The Man in the Trench Coat Saves (and Ruins) the Day

My husband and I share a lot of laughs. We laugh about how the dogs talk to me—in his voice, of course—with an air of pretension. We laugh about our looks, pulling the skin of our cheeks back until the corners of our eyes meet the canals of our ears, in impromptu facelifts. And every so often, we laugh about the man in the trench coat.

The man in the trench coat isn’t a real man. He’s a fictitious character my husband invented years ago. I was struggling to write a personal essay, unable to figure out how to move forward. I decided to talk to my husband—himself no stranger to the creative process—to see if he had any suggestions. This is like asking a server at a restaurant to recommend the most expensive dish on the menu. He didn’t hesitate.

“Have a man in a trench coat jump out from the shadows!” This, he reasoned, would add some much-needed tension. Not to mention, it would take the story in a whole new direction.

He was kidding, of course. You can’t just throw a guy in a trench coat into a story willy-nilly to make things interesting. He has to arrive there organically, and have some reason for being there.

In the mid-1980s, there was a TV show called Amazing Stories. In one episode, called “The Mission,” the crew of a B-17 bomber realizes their landing gear has malfunctioned. Just as they think all is lost, an amazing thing happens: giant cartoon wheels suddenly sprout from the underside of the bomber. It lands safely.

It was a ridiculous solution and one for which director Stephen Spielberg was roundly criticized. There had been no suggestion of a cartoon element before the wheels appeared. The audience had no reason to think such a resolution might be possible. It was a magical solution to a real-ish world problem the writers of the script could not figure out how to solve within the confines of the script itself.

In real life, the man in the trench coat takes many forms. It might be the baby that is conceived to resolve problems in a marriage, the job change that is undertaken when a career overhaul is in order, the Amazon purchases that are made (or entire cake or case of alcohol that is consumed) when loneliness ought to be addressed.

We’ve all brought in a man in a trench coat to save the day at some point in our life. I once moved in with a guy so as not to have to break up with him. I once bought a pickup truck from my father’s therapist because I thought it held the keys to his psyche. The man in the trench coat can be a hiccup or a car wreck, but he’s always brought in as a solution and he always ends up a diversion.

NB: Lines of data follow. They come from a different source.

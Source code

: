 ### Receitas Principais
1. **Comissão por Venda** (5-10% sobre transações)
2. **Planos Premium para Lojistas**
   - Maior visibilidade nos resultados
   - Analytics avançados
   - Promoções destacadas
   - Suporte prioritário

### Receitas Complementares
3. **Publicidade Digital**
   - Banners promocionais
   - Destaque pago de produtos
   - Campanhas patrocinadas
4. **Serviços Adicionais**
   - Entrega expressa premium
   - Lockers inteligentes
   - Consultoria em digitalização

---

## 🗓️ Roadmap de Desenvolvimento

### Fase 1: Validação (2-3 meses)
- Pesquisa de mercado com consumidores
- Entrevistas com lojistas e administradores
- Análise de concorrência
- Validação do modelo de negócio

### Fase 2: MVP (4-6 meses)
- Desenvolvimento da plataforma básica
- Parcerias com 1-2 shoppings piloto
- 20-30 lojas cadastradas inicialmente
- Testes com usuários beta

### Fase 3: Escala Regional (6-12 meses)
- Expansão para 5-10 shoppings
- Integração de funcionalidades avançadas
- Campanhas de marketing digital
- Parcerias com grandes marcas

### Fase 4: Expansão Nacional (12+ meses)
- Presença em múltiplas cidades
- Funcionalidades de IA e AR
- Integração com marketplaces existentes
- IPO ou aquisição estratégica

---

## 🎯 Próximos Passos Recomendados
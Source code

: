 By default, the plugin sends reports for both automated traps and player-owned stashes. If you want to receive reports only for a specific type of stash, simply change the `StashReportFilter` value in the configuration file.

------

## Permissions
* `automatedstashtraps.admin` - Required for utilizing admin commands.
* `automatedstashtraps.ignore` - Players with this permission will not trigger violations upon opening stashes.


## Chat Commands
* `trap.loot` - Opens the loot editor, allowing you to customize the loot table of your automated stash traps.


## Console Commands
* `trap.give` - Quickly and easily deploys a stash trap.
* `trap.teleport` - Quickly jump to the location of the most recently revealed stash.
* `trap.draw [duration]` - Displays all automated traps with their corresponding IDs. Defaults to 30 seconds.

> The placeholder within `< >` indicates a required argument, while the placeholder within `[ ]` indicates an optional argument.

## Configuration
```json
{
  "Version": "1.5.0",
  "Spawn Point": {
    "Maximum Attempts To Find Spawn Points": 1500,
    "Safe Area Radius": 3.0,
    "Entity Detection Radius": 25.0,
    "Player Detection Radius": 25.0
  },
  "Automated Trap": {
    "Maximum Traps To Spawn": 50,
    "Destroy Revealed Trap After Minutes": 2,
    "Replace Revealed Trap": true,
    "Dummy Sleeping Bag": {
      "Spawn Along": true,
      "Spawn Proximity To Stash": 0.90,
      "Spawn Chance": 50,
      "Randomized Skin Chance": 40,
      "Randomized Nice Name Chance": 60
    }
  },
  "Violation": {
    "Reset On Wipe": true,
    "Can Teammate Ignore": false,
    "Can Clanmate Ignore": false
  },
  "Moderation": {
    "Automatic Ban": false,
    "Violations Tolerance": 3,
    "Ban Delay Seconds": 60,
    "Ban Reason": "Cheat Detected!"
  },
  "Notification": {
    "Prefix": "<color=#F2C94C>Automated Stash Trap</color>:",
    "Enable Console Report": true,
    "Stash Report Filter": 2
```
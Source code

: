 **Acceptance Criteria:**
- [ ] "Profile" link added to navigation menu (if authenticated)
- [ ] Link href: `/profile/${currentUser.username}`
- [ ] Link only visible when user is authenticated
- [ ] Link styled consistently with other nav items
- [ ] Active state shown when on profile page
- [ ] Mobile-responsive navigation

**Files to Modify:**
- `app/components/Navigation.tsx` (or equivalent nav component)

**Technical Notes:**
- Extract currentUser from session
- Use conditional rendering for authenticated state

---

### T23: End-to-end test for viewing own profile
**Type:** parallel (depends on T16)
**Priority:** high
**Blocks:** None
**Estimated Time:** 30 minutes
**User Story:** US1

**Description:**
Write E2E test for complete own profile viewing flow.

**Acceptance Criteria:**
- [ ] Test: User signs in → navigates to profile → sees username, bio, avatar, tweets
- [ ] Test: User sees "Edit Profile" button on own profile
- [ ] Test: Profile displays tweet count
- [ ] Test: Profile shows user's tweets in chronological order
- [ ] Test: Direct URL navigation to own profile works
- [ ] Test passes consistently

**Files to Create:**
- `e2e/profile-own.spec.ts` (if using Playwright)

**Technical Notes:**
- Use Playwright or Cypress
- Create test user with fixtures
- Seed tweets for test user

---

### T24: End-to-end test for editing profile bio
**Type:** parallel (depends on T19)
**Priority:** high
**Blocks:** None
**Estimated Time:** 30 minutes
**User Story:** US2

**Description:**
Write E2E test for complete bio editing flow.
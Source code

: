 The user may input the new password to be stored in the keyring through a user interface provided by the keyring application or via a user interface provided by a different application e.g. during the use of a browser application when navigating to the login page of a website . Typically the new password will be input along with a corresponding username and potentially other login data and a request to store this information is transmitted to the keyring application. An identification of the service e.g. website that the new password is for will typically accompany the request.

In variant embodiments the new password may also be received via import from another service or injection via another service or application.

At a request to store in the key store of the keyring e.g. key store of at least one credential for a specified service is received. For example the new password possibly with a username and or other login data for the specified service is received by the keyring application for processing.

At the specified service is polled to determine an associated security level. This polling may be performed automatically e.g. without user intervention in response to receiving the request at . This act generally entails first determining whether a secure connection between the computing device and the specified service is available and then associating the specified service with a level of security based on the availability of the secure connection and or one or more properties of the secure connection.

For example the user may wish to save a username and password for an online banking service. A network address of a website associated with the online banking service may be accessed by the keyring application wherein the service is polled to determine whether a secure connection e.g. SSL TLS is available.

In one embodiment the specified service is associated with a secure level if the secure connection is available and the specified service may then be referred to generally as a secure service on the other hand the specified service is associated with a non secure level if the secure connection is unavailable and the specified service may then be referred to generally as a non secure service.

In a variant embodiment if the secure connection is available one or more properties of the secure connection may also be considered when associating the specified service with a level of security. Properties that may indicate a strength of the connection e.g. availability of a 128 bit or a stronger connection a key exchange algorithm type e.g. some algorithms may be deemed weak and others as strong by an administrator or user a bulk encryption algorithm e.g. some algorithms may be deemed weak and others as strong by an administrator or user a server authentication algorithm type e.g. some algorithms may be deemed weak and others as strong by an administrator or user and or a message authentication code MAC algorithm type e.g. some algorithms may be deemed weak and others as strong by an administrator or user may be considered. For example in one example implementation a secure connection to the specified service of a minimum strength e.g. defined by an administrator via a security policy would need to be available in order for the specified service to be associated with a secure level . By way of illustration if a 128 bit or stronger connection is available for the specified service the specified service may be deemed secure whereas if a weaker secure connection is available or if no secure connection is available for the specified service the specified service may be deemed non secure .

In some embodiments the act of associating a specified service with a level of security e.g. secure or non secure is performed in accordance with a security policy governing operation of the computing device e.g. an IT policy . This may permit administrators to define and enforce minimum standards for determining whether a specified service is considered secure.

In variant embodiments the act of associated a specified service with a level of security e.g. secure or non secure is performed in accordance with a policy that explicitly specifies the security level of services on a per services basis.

But he isn’t useful across the board. For example, when we are trying to decide whether to order dinner from Stir or Totto, we can’t just say, “What would the man in the trench coat do?” This is because he’s a fictitious representation of an overly simplistic solution to a complex problem. He is not a tie-breaker, a fortune teller, or a life coach.

Similarly, just as you don’t bring a gun to a knife fight (or vice versa) you don’t bring a man in a trench coat to a job that needs a man in a pea coat, or a woman in a workout suit. Lesson being, if you’re going to invoke him, know his limitations and abilities. Be clear about what you are trying to avoid, and about the turmoil you are hoping to incur. Immediately after I bought the therapist’s truck, I looked in the glove compartment and found not the keys to my father’s psyche but an automotive maintenance schedule, which took me no closer to knowing him, and pushed the grieving process out by years. It was one of my finest moments of forestalling.

Most recently, the man in the trench coat brought me a load of grief about a job layoff that turned out to be a gift. With more time has come better focus, greater ambition, and a renewed sense of purpose, not just around my writing, but around my life in general. These are not small things, and I’m just glad the man in the trench coat packed up when he did and moved on. I’m sure he’ll be back—coat billowing, ready to make a mess of things—but for now, it’s just me and my regular diversions.